The series is composed of fifty screenprints based on enlarged photographs of the bindings or jackets of books in his personal library. Stains, tears, and discolorations attest to each volume’s history and to its physical—and by implication intellectual—fragility. The range of texts and typographies conveys Kitaj’s eclectic interests and tastes. Most are prewar editions, conveying a slightly nostalgic tone.
In turning book covers into works of art Kitaj is offering fragments of a history of knowledge, in which the content of each volume is at once mysterious and absent. Coming from this passionate bibliophile, the series is nothing less than an intellectual self-portrait.
Stylistically, these are hybrid works, influenced by Pop art and the modernist tradition of the Readymade—a work of art created when a mundane found object is named as an artwork and set in an art context. This avant-garde concept had been invented by the Dada master Marcel Duchamp early in the twentieth century. In the 1960s it received renewed attention at a time when artistic norms were once again being questioned. Reacting to Andy Warhol’s Pop imagery, Kitaj poignantly called his repurposed book covers his soup can, his Liz Taylor. The blatant use of images taken directly from commercial sources situates In Our Time as a precursor of appropriation art.

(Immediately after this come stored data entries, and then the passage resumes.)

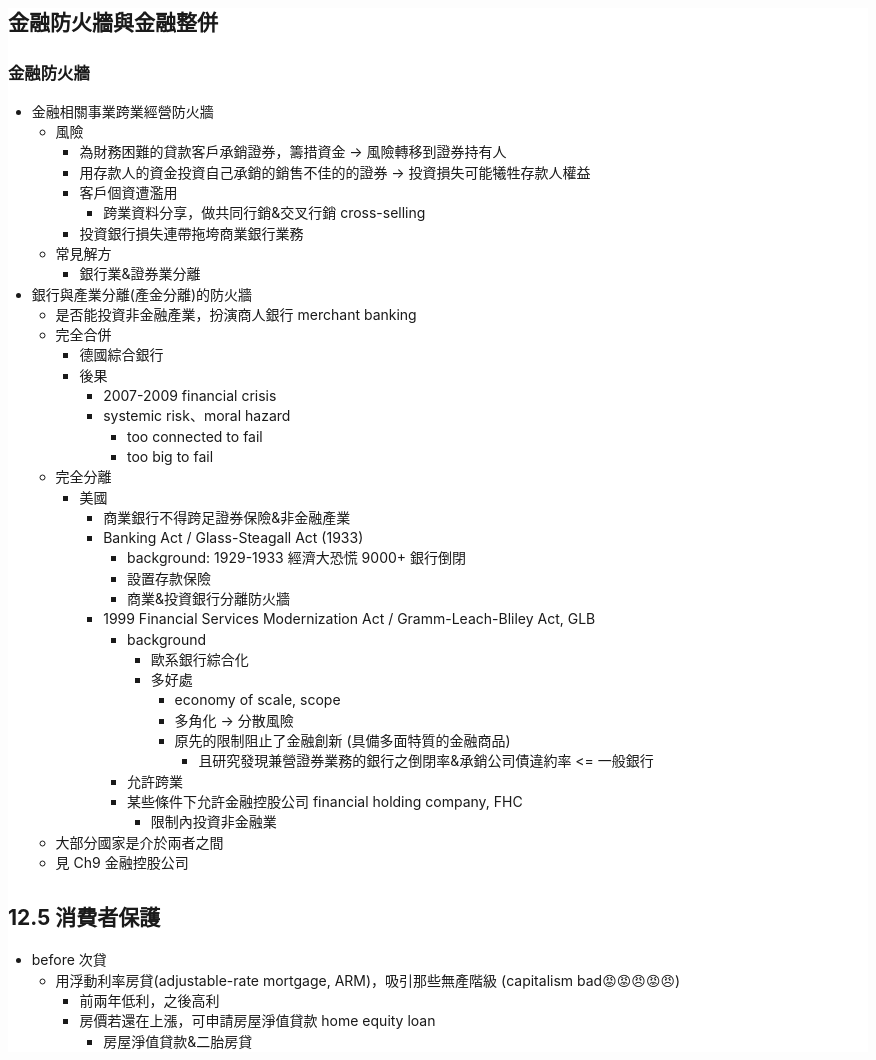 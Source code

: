 ## 金融防火牆與金融整併

### 金融防火牆

* 金融相關事業跨業經營防火牆
  * 風險
    * 為財務困難的貸款客戶承銷證券，籌措資金 → 風險轉移到證券持有人
    * 用存款人的資金投資自己承銷的銷售不佳的的證券 → 投資損失可能犧牲存款人權益
    * 客戶個資遭濫用
      * 跨業資料分享，做共同行銷&交叉行銷 cross-selling
    * 投資銀行損失連帶拖垮商業銀行業務
  * 常見解方
    * 銀行業&證券業分離
* 銀行與產業分離\(產金分離\)的防火牆
  * 是否能投資非金融產業，扮演商人銀行 merchant banking
  * 完全合併
    * 德國綜合銀行
    * 後果
      * 2007-2009 financial crisis
      * systemic risk、moral hazard
        * too connected to fail
        * too big to fail
  * 完全分離
    * 美國
      * 商業銀行不得跨足證券保險&非金融產業
      * Banking Act / Glass-Steagall Act \(1933\)
        * background: 1929-1933 經濟大恐慌 9000+ 銀行倒閉
        * 設置存款保險
        * 商業&投資銀行分離防火牆
      * 1999 Financial Services Modernization Act / Gramm-Leach-Bliley Act, GLB
        * background
          * 歐系銀行綜合化
          * 多好處
            * economy of scale, scope
            * 多角化 → 分散風險
            * 原先的限制阻止了金融創新 \(具備多面特質的金融商品\)
              * 且研究發現兼營證券業務的銀行之倒閉率&承銷公司債違約率 &lt;= 一般銀行
        * 允許跨業
        * 某些條件下允許金融控股公司 financial holding company, FHC
          * 限制內投資非金融業
  * 大部分國家是介於兩者之間
  * 見 Ch9 金融控股公司

## 12.5 消費者保護

* before 次貸
  * 用浮動利率房貸\(adjustable-rate mortgage, ARM\)，吸引那些無產階級 \(capitalism bad😡😡😠😡😠\) 
    * 前兩年低利，之後高利
    * 房價若還在上漲，可申請房屋淨值貸款 home equity loan
      * 房屋淨值貸款&二胎房貸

Over the course of his forty-year career Kitaj became increasingly interested in Jewish ideas, particularly Jewish intellectual history and the Holocaust. A man of erudition and contradiction, he saw himself as the quintessential diasporic character: an American in London, a figurative artist working during the reign of abstraction, a modernist who venerated the art of the past, and a pragmatist in thrall to European history and culture.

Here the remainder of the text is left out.